[Dataset entries]
________________
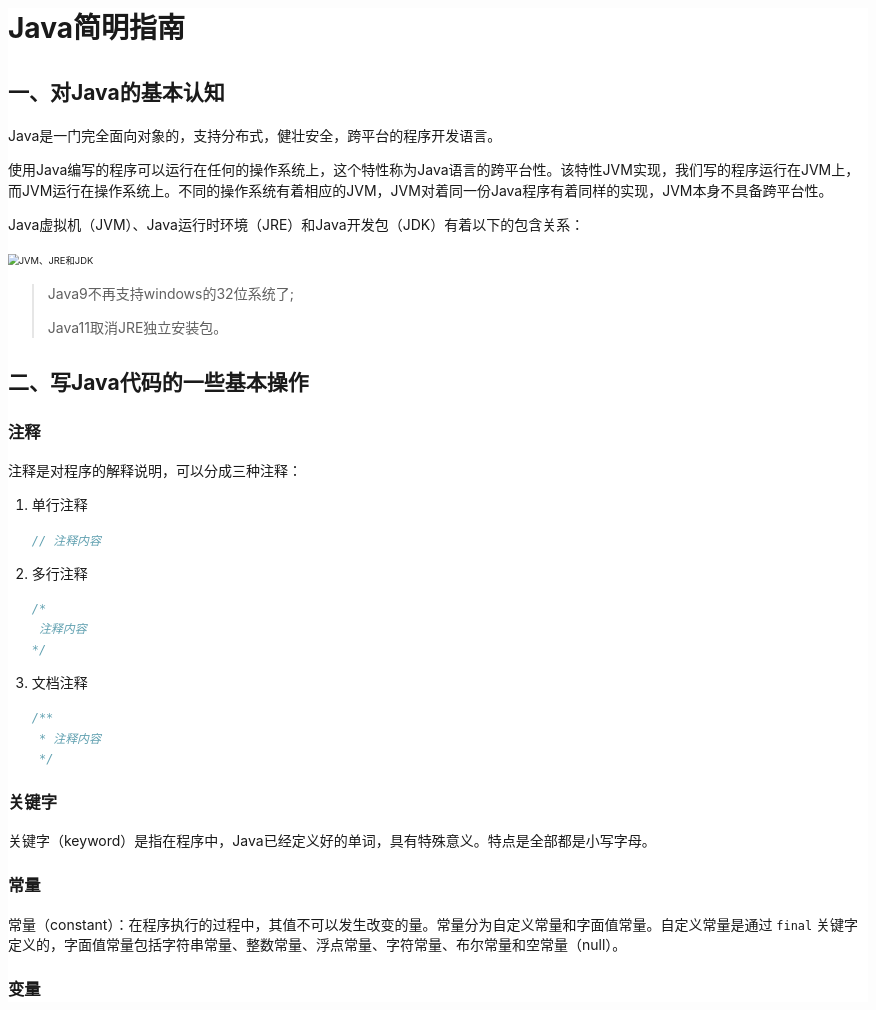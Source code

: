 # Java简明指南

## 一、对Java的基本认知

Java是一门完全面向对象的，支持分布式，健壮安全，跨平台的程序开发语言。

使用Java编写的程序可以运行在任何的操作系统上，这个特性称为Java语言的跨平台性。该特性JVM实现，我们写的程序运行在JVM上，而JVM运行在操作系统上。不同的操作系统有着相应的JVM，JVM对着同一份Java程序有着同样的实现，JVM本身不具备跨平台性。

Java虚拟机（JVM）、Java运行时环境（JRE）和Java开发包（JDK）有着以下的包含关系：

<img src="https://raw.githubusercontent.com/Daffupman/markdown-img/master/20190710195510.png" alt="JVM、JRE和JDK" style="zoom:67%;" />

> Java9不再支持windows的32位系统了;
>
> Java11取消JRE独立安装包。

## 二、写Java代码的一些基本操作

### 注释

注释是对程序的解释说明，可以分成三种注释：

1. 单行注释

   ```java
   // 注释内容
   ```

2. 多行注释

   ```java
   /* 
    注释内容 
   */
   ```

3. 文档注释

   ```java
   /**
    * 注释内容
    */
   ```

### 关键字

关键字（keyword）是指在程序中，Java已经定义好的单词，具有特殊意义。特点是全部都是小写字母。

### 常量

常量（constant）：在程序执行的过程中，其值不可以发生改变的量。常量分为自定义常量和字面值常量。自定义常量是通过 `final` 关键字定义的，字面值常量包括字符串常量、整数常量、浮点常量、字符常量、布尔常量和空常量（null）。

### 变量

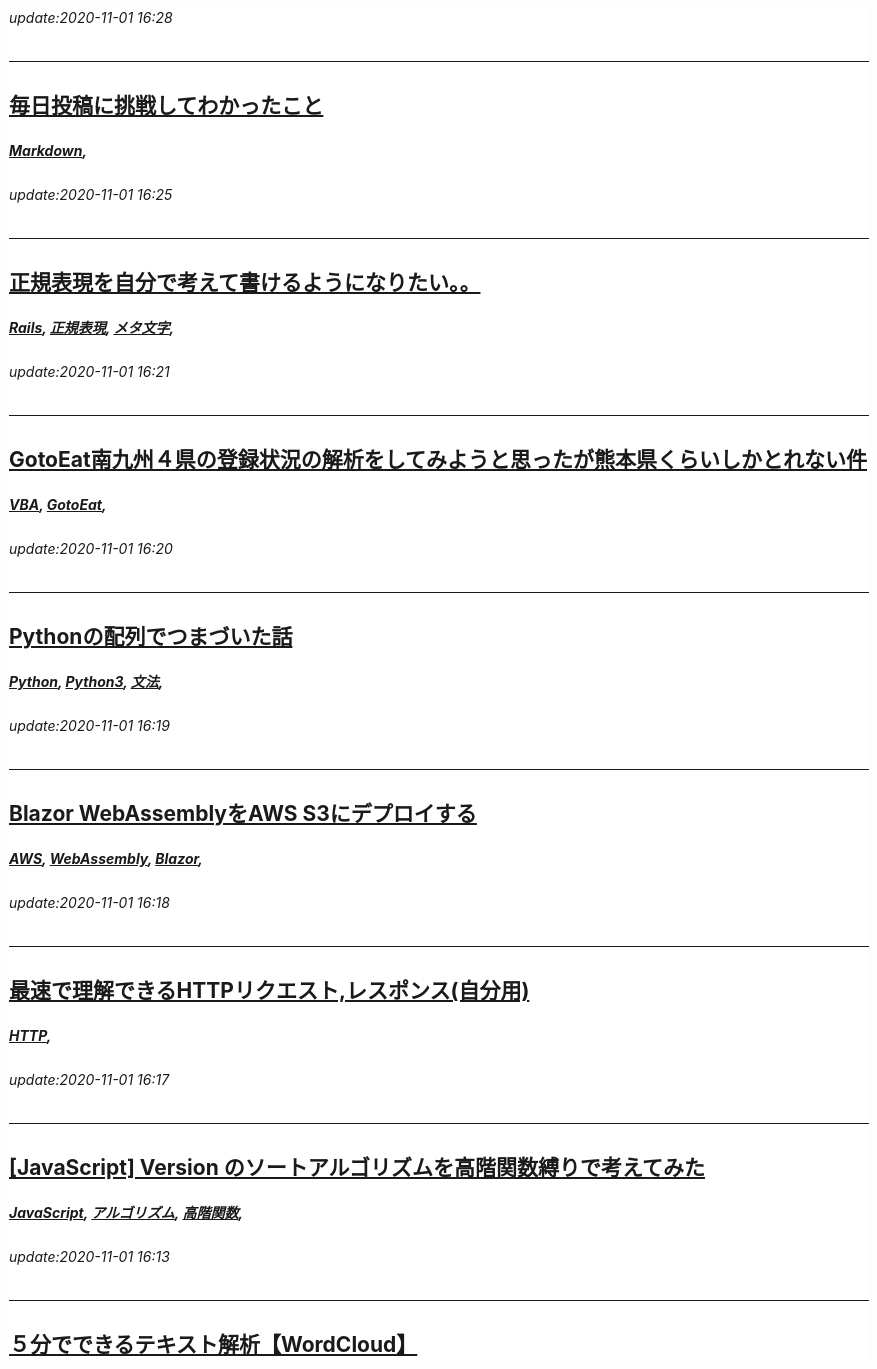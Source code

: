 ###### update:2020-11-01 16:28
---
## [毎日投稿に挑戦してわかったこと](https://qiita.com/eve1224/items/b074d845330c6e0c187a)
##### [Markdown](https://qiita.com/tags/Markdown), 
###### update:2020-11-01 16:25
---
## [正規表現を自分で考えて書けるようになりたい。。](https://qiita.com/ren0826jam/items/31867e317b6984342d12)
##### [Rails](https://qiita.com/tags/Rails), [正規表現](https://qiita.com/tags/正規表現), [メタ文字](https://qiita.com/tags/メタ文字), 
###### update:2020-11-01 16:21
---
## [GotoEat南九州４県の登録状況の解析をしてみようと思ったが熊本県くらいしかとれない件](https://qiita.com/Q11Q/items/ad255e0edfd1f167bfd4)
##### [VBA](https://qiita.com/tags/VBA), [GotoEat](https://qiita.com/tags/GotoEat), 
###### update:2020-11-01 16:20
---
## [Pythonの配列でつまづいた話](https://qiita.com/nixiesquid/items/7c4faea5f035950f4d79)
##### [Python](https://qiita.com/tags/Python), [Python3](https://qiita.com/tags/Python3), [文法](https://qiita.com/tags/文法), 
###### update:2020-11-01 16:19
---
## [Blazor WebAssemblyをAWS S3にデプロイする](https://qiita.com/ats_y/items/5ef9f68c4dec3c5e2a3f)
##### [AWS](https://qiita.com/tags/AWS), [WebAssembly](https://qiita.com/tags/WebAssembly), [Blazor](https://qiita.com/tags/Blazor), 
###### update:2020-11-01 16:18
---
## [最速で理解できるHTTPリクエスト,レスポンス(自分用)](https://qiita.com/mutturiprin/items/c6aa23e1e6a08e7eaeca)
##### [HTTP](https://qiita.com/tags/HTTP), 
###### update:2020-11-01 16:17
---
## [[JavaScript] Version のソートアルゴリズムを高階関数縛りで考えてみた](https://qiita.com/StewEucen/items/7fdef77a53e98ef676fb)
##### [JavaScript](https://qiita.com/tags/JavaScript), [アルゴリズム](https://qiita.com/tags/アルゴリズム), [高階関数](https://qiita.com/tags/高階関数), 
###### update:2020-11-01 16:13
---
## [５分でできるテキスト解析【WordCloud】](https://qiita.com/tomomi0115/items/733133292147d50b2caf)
________________
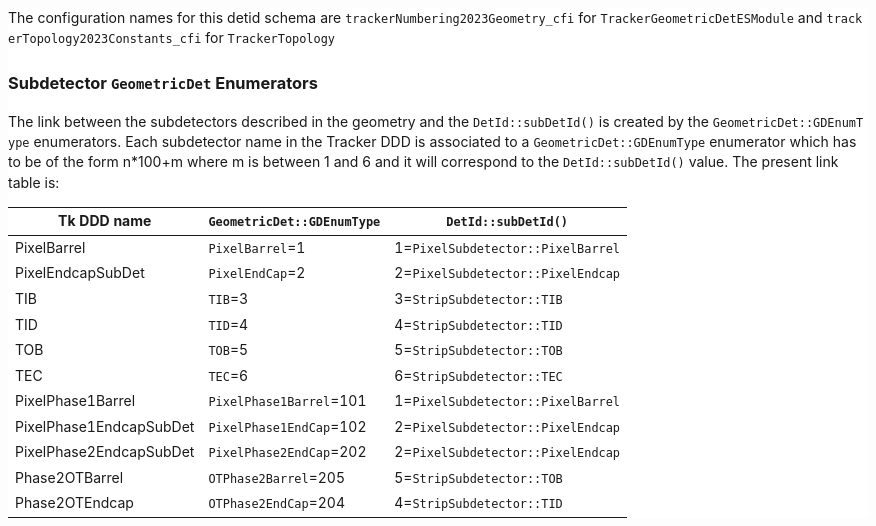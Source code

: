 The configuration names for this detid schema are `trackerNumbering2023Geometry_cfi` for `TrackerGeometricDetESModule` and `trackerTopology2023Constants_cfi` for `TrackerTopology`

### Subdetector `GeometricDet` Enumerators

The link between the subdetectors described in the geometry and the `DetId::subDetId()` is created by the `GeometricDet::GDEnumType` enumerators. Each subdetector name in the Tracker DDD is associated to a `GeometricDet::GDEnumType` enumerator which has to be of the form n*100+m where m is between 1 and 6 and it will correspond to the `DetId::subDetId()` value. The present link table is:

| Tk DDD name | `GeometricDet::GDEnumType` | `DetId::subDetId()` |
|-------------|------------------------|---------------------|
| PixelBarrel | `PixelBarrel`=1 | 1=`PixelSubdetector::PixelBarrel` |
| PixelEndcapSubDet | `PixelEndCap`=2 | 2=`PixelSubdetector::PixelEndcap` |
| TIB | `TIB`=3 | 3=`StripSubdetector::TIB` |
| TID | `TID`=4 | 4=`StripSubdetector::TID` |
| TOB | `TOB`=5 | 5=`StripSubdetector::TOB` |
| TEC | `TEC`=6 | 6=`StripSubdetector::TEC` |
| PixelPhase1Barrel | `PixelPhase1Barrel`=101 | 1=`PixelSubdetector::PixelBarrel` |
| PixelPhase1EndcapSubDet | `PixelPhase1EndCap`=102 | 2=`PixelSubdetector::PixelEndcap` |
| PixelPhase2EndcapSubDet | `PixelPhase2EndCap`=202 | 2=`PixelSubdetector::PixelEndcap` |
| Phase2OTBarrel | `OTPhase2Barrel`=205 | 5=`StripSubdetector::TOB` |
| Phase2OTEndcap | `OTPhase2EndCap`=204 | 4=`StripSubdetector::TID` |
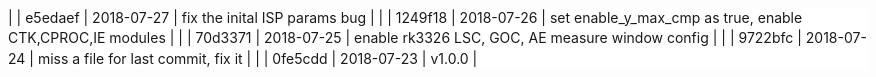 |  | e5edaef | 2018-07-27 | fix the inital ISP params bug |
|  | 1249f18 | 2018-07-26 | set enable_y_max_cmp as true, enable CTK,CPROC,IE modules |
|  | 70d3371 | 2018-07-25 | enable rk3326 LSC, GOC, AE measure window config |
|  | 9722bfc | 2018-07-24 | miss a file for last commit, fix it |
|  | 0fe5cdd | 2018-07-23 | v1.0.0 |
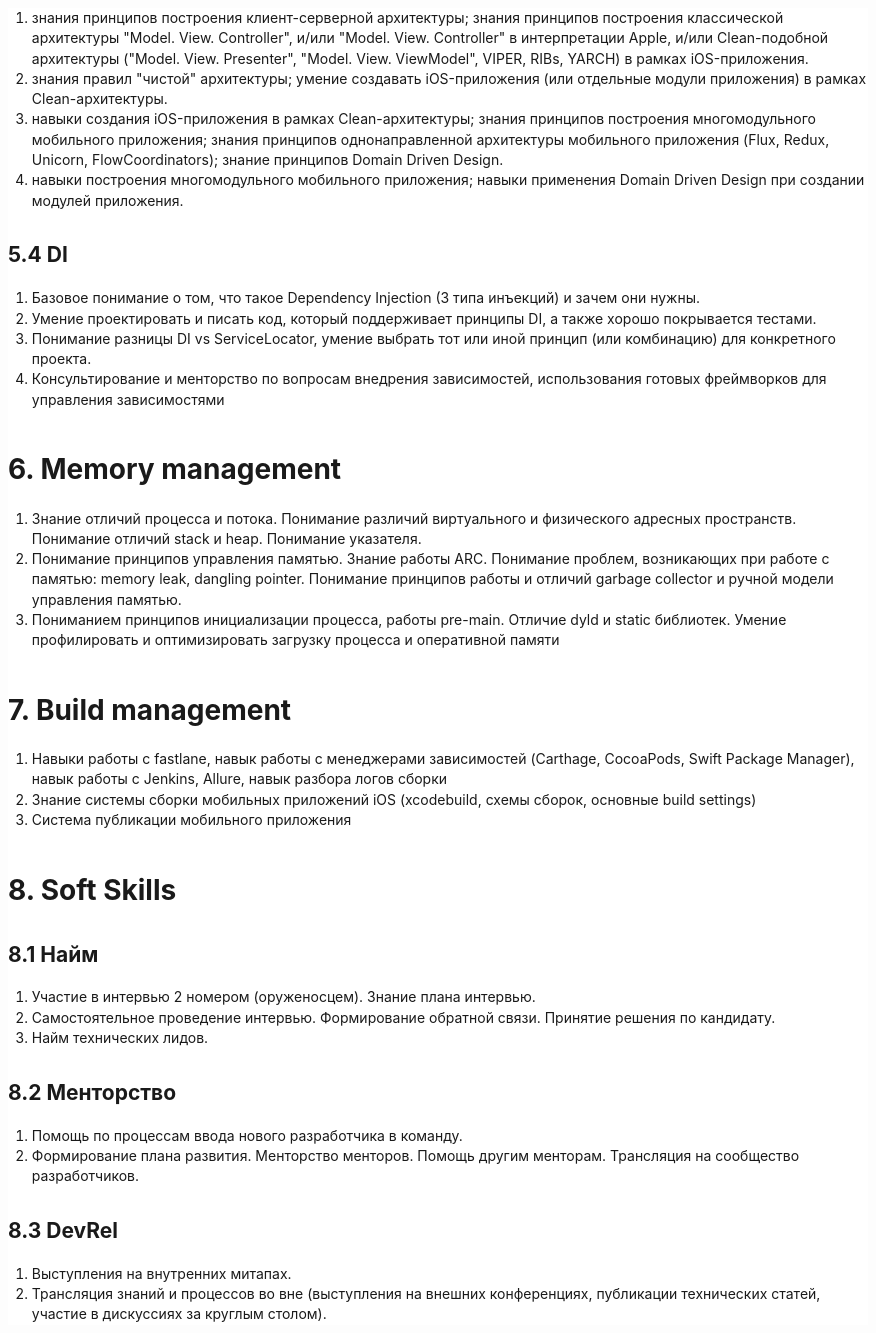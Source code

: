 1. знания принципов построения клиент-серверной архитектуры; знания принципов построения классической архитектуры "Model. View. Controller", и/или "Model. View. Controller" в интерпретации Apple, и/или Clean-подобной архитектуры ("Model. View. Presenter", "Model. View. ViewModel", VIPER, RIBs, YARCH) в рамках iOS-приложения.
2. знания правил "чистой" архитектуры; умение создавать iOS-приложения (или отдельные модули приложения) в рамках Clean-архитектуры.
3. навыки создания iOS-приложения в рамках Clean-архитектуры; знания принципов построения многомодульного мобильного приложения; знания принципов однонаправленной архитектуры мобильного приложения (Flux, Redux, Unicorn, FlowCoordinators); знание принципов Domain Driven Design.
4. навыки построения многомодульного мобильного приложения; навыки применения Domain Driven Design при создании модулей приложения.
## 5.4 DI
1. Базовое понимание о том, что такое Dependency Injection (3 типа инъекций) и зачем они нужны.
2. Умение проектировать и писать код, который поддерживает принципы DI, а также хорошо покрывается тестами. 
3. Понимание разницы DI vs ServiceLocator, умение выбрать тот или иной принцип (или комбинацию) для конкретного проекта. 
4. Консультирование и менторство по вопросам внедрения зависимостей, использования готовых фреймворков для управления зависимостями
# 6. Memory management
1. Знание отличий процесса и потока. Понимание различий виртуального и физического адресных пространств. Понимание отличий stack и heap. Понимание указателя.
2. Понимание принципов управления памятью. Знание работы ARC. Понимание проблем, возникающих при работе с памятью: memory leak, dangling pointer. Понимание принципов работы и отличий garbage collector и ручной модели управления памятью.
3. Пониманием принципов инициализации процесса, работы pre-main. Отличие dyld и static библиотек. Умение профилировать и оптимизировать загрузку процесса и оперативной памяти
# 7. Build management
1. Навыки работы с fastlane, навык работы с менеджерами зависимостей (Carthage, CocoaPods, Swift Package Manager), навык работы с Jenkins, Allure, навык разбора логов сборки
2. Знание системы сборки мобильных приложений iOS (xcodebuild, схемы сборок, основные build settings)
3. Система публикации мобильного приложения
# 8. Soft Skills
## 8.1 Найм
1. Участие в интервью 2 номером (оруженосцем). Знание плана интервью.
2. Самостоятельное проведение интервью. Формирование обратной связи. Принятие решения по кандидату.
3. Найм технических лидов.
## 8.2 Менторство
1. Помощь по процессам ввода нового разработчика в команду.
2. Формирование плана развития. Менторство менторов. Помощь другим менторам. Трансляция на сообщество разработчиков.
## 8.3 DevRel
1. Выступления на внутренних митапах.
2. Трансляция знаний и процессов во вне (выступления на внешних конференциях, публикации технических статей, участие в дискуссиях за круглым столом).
________________
◆ **Brief**
Which lines hold the word "мобильного"? Copy each of them from the records.

◆ **Reply to the task**
3. навыки создания iOS-приложения в рамках Clean-архитектуры; знания принципов построения многомодульного мобильного приложения; знания принципов однонаправленной архитектуры мобильного приложения (Flux, Redux, Unicorn, FlowCoordinators); знание принципов Domain Driven Design.
4. навыки построения многомодульного мобильного приложения; навыки применения Domain Driven Design при создании модулей приложения.
3. Система публикации мобильного приложения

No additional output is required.